■ **Task details**: A single number is the whole answer: the count of lines in the records where "training" occurs.

[[ Given entries, beginning ]]

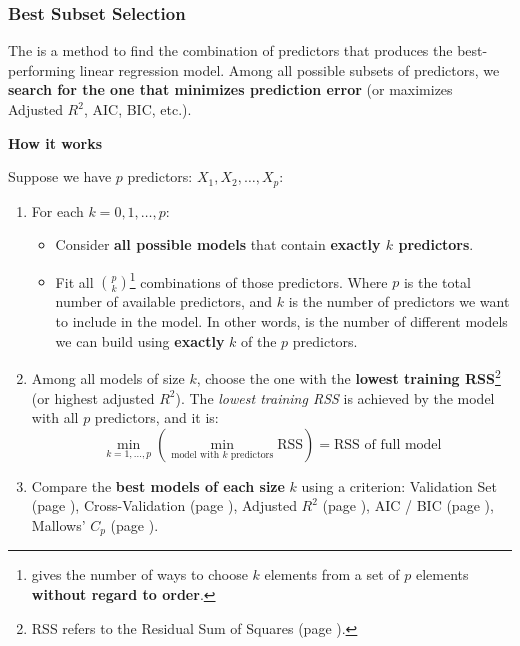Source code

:\subsubsection{Best Subset Selection}\label{subsubsection: Best Subset Selection}

The  is a method to find the combination of predictors that produces the best-performing linear regression model. Among all possible subsets of predictors, we \textbf{search for the one that minimizes prediction error} (or maximizes Adjusted $R^2$, AIC, BIC, etc.).

\highspace
\begin{flushleft}
    \textcolor{Green3}{ \textbf{How it works}}
\end{flushleft}
Suppose we have $p$ predictors: $X_1, X_2, \dots, X_p$:
\begin{enumerate}
    \item For each $k = 0, 1, \dots, p$:
    \begin{itemize}
        \item Consider \textbf{all possible models} that contain \textbf{exactly $k$ predictors}.
        \item Fit all $\binom{p}{k}$\footnote{%
             gives the number of ways to choose $k$ elements from a set of $p$ elements \textbf{without regard to order}.
        } combinations of those predictors. Where $p$ is the total number of available predictors, and $k$ is the number of predictors we want to include in the model. In other words, is the number of different models we can build using \textbf{exactly} $k$ of the $p$ predictors.
    \end{itemize}

    \item Among all models of size $k$, choose the one with the \textbf{lowest training RSS}\footnote{%
        RSS refers to the Residual Sum of Squares (page \pageref{eq: RSS}).
    } (or highest adjusted $R^2$). The \emph{lowest training RSS} is achieved by the model with all $p$ predictors, and it is:
    \begin{equation*}
        \min_{k=1,\dots,p} \left( \min_{\text{model with }k\text{ predictors}} \text{RSS} \right) = \text{RSS of full model}
    \end{equation*}

    \item Compare the \textbf{best models of each size} $k$ using a criterion: Validation Set (page \pageref{paragraph: Validation Set}), Cross-Validation (page \pageref{paragraph: Cross-Validation}), Adjusted $R^{2}$ (page \pageref{paragraph: Adjusted R2}), AIC / BIC (page \pageref{paragraph: AIC and BIC}), Mallows' $C_p$ (page \pageref{paragraph: Mallows' Cp}).
\end{enumerate}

[[ Given entries, end ]]

■ **Answer for this exercise**: 2